The U.S. Census Bureau estimates the world will need to house and feed more than nine billion people by 2050 on the same amount of land we have today. The population in 2050 represents a more than 300% increase since 1950, when the world population was about 2.5 billion people. On January 1, 2009, the U.S. Census Bureau projections pegged world population at 6.75 billion, an increase of 165% in 49 years.
The Drive to Double Output. This is a solution to many of the issues on this list, but it will take time and work. (see "On the Corn-Yield Fast Track,” page 32.)
Transportation Infrastructure. How will we get it all to market? Locks and dams on the upper Mississippi River are in pitiful shape, and promised funds to fix them are slow to arrive. Railroads yawn when ag is mentioned. And trucks? Remember $5/gal. diesel? Time to call in the infrastructure cavalry!

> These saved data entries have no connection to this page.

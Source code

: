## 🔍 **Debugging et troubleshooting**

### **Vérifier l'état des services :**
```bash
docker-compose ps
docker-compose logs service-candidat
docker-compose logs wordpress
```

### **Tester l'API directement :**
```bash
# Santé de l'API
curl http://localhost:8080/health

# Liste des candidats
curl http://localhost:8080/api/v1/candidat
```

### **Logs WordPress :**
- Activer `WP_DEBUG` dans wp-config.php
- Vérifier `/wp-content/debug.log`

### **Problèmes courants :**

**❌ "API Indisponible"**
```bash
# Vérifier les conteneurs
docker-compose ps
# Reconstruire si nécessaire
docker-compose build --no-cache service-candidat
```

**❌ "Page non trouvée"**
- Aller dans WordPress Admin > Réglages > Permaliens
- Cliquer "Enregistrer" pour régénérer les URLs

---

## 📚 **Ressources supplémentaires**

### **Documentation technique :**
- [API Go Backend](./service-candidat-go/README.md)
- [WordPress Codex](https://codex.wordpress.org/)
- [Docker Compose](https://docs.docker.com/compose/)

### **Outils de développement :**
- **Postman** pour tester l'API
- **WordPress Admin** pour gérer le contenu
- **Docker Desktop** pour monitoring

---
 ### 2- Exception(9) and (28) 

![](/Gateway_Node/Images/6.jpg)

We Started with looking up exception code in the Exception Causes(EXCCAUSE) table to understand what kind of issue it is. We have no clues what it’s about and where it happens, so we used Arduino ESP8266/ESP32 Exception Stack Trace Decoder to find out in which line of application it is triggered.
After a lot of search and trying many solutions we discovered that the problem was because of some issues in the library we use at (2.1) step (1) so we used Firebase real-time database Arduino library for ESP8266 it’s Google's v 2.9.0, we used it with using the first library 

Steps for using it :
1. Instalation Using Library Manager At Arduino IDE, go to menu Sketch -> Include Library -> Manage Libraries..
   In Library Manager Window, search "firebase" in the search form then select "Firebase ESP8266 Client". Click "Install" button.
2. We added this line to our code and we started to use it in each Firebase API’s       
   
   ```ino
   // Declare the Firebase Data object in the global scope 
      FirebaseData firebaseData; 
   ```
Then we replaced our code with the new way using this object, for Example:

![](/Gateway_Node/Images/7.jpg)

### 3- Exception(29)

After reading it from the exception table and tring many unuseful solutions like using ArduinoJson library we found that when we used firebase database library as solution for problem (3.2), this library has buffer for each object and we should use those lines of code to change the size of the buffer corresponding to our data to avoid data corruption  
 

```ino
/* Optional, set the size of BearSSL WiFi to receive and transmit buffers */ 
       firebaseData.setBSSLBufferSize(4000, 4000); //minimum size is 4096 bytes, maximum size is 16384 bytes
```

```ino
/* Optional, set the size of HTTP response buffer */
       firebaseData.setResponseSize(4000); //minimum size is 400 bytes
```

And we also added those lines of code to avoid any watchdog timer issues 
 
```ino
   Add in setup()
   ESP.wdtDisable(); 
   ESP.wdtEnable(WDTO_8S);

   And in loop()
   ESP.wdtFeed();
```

Labor/Immigration. A major theme of the 2008 campaign season, immigration was pushed to the back burner as the economy melted down. Bush Administration moves to streamline H-2A visas before leaving office aside, look for this issue to heat up again as the economic debate shifts to focus on specific areas of the economy. Decisions about how to handle illegal immigrants will impact industries from meat packing to vegetable and livestock farms.
If the rules tighten, it will only compound an already difficult labor situation throughout rural America. Even if the rules don't firm, labor issues will impact megafarms that must deal with greater need for skilled labor as equipment becomes more technical. In shrinking communities, finding qualified workers will become more difficult. This will drive the need for extensive training and create a focus for human resource plans.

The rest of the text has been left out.